• **TASK REQUIREMENTS**: From the opening line of the records through the line bearing "We will not", set down every line exactly.

• **STUDY MATERIAL**:
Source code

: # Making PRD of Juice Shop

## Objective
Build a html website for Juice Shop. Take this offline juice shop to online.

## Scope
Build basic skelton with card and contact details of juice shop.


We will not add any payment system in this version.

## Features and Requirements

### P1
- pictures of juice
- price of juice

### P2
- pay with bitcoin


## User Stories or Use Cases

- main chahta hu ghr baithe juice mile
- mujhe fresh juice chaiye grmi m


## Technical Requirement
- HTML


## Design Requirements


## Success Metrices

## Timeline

• **ANSWER FOR THIS EXERCISE**:
Source code

: # Making PRD of Juice Shop

## Objective
Build a html website for Juice Shop. Take this offline juice shop to online.

## Scope
Build basic skelton with card and contact details of juice shop.


We will not add any payment system in this version.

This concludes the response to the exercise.